Source records
──────────

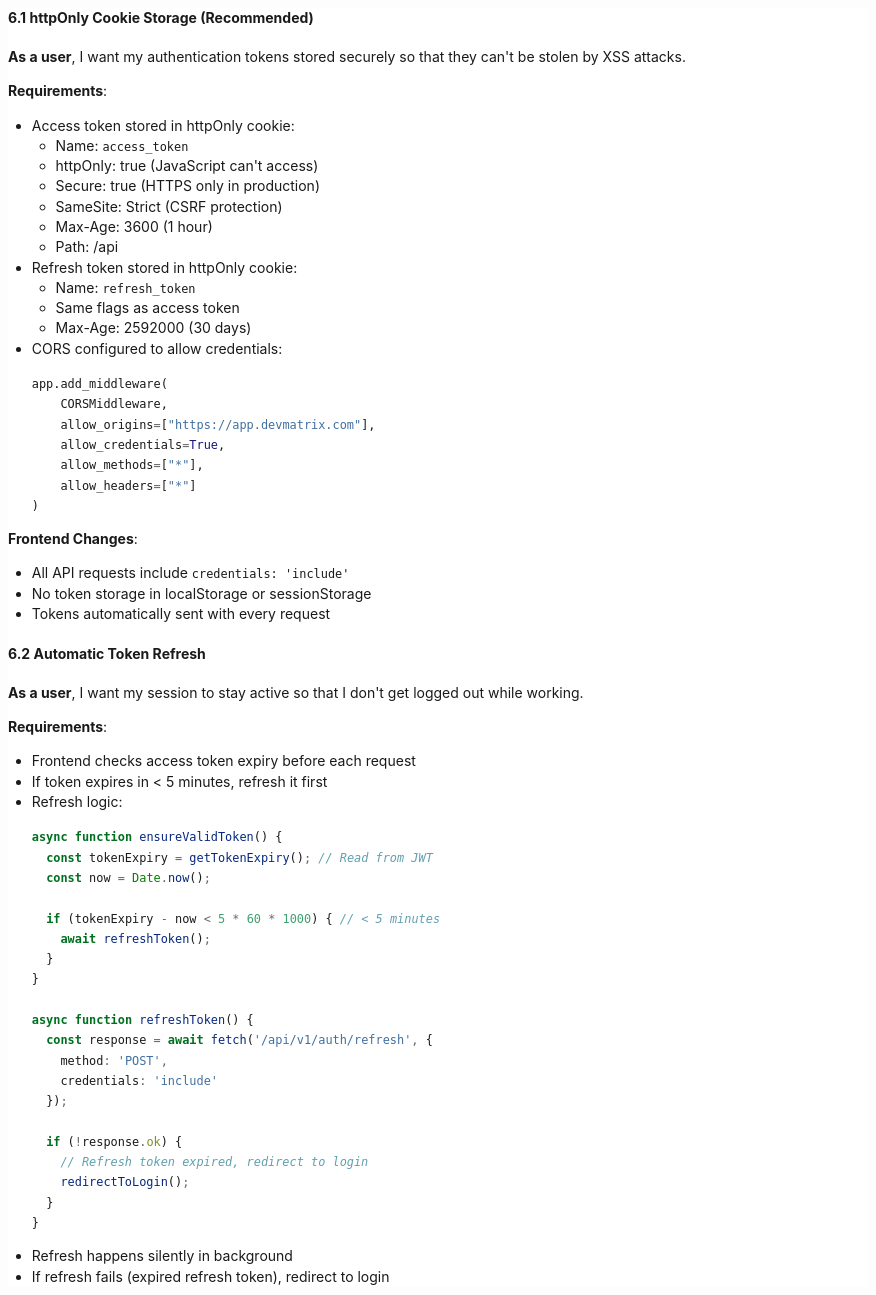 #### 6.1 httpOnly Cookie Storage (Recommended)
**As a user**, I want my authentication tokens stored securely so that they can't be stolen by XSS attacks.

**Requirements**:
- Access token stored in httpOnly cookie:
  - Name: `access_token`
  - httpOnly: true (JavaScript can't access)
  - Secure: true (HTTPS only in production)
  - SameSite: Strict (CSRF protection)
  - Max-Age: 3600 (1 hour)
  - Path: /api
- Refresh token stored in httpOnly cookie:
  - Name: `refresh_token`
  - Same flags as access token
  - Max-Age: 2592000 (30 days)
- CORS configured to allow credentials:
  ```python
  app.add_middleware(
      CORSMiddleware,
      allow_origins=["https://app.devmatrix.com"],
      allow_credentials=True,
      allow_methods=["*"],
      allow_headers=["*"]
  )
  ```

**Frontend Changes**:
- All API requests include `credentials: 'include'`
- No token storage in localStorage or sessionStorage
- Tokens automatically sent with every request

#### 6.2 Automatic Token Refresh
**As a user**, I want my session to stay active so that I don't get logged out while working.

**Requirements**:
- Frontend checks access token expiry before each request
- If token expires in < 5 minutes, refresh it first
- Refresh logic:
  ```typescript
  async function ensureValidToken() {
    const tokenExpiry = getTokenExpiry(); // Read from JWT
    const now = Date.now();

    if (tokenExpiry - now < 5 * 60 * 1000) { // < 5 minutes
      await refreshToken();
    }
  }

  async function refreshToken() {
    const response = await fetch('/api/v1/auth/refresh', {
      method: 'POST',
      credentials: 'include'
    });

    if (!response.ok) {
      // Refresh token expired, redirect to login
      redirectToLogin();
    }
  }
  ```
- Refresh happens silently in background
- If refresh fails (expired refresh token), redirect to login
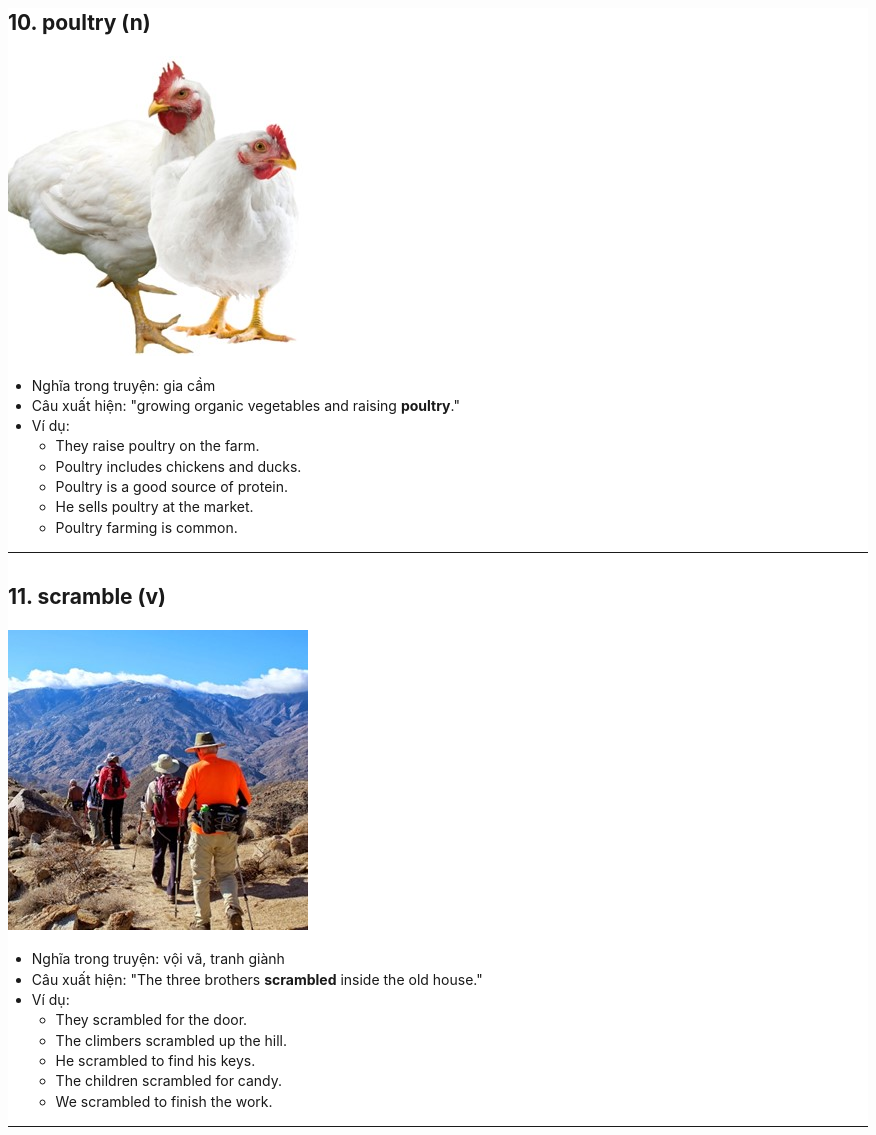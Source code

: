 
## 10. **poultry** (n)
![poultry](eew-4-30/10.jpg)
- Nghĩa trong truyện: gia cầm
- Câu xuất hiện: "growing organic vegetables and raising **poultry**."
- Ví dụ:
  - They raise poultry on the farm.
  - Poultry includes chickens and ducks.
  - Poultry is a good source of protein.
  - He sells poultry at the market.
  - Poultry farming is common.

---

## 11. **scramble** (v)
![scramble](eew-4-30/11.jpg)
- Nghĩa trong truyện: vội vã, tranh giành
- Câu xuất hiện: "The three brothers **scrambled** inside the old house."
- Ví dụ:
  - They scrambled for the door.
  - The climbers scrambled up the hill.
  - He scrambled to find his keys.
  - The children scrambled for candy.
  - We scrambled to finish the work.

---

──────────

_Work task_: Leave every image out and retype the entries above word for word.

_Solution for this problem_:
 #### 6.1 httpOnly Cookie Storage (Recommended)
**As a user**, I want my authentication tokens stored securely so that they can't be stolen by XSS attacks.

**Requirements**:
- Access token stored in httpOnly cookie:
  - Name: `access_token`
  - httpOnly: true (JavaScript can't access)
  - Secure: true (HTTPS only in production)
  - SameSite: Strict (CSRF protection)
  - Max-Age: 3600 (1 hour)
  - Path: /api
- Refresh token stored in httpOnly cookie:
  - Name: `refresh_token`
  - Same flags as access token
  - Max-Age: 2592000 (30 days)
- CORS configured to allow credentials:
  ```python
  app.add_middleware(
      CORSMiddleware,
      allow_origins=["https://app.devmatrix.com"],
      allow_credentials=True,
      allow_methods=["*"],
      allow_headers=["*"]
  )
  ```

**Frontend Changes**:
- All API requests include `credentials: 'include'`
- No token storage in localStorage or sessionStorage
- Tokens automatically sent with every request

#### 6.2 Automatic Token Refresh
**As a user**, I want my session to stay active so that I don't get logged out while working.

**Requirements**:
- Frontend checks access token expiry before each request
- If token expires in < 5 minutes, refresh it first
- Refresh logic:
  ```typescript
  async function ensureValidToken() {
    const tokenExpiry = getTokenExpiry(); // Read from JWT
    const now = Date.now();

    if (tokenExpiry - now < 5 * 60 * 1000) { // < 5 minutes
      await refreshToken();
    }
  }

  async function refreshToken() {
    const response = await fetch('/api/v1/auth/refresh', {
      method: 'POST',
      credentials: 'include'
    });

    if (!response.ok) {
      // Refresh token expired, redirect to login
      redirectToLogin();
    }
  }
  ```
- Refresh happens silently in background
- If refresh fails (expired refresh token), redirect to login
Source code

: 
## 10. **poultry** (n)
![poultry](eew-4-30/10.jpg)
- Nghĩa trong truyện: gia cầm
- Câu xuất hiện: "growing organic vegetables and raising **poultry**."
- Ví dụ:
  - They raise poultry on the farm.
  - Poultry includes chickens and ducks.
  - Poultry is a good source of protein.
  - He sells poultry at the market.
  - Poultry farming is common.

---

## 11. **scramble** (v)
![scramble](eew-4-30/11.jpg)
- Nghĩa trong truyện: vội vã, tranh giành
- Câu xuất hiện: "The three brothers **scrambled** inside the old house."
- Ví dụ:
  - They scrambled for the door.
  - The climbers scrambled up the hill.
  - He scrambled to find his keys.
  - The children scrambled for candy.
  - We scrambled to finish the work.

---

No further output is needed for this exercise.